Casl3 can include Casl3a, Casl3b, Casl3c, and Cas 13d (e.g., CasRx). Cas can be DNA (e.g. Cpfl, Cas9) and/or RNA cleaving (e.g. Casl3).

[0064] The vector can comprise a sequence encoding the nuclease (e.g. a programmable nuclease, a Cas polypeptide, or any of the other nucleases comprising gene-binding moieties described herein) under the control of or operably linked to a promoter sequence suitable for the animal into which the vector is being introduced. In the case of porcine animals, exemplary promoter sequences include a CMV promoter or a functional fragment thereof or an ASFV p72 promoter or a functional fragment thereof.
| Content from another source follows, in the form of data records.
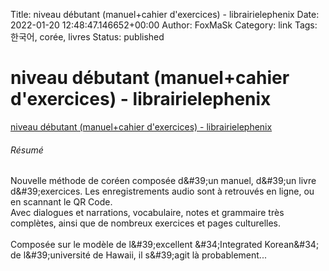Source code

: Title: niveau débutant (manuel+cahier d&#39;exercices) - librairielephenix
Date: 2022-01-20 12:48:47.146652+00:00
Author: FoxMaSk 
Category: link
Tags: 한국어, corée, livres
Status: published


# niveau débutant (manuel+cahier d&#39;exercices) - librairielephenix

[niveau débutant (manuel+cahier d&#39;exercices) - librairielephenix](https://www.librairielephenix.fr/livres/cours-coreen-niveau-debutant-manuel-cahier-exercices-9788927730347.html)



###### Résumé

Nouvelle méthode de coréen composée d\&#39;un manuel, d\&#39;un livre
d\&#39;exercices. Les enregistrements audio sont à retrouvés en ligne, ou en
scannant le QR Code.\
Avec dialogues et narrations, vocabulaire, notes et grammaire très
complètes, ainsi que de nombreux exercices et pages culturelles.\
\
Composée sur le modèle de l\&#39;excellent \&#34;Integrated Korean\&#34; de
l\&#39;université de Hawaii, il s\&#39;agit là probablement...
Such a functional ASFV p72 or CMV promoter can comprise at least 43 or at least 100 consecutive nucleotides (e.g. at least 150, at least 200, at least 250, at least 300, at least 400, at least 500, at least 750, at least 1000, at most 1000, at most 750, at most 500, at most 400, at most 300, at most 250, at most 200, at most 150, or at most 100) of an ASFV p72 or CMV promoter, or at least 43 or 100 consecutive nucleotides (e.g. at least 150, at least 200, at least 250, at least 300, at least 400, at least 500, at least 750, at least 1000, at most 1000, at most 750, at most 500, at most 400, at most 300, at most 250, at most 200, at most 150, or at most 100) of a sequence variant having at least 80%, at least 85%, at least 90%, at least 91%, at least 92%, at least 93%, at least 94%, at least 95%, at least 96%, at least 97%, at least 98%, at least 99% identity to an ASFV p72 or CMV promoter, or a sequence variant substantially identical to an ASFV p72 or CMV promoter.

[0065] In some cases, the programmable nuclease is configured to bind at least one essential gene of said virus.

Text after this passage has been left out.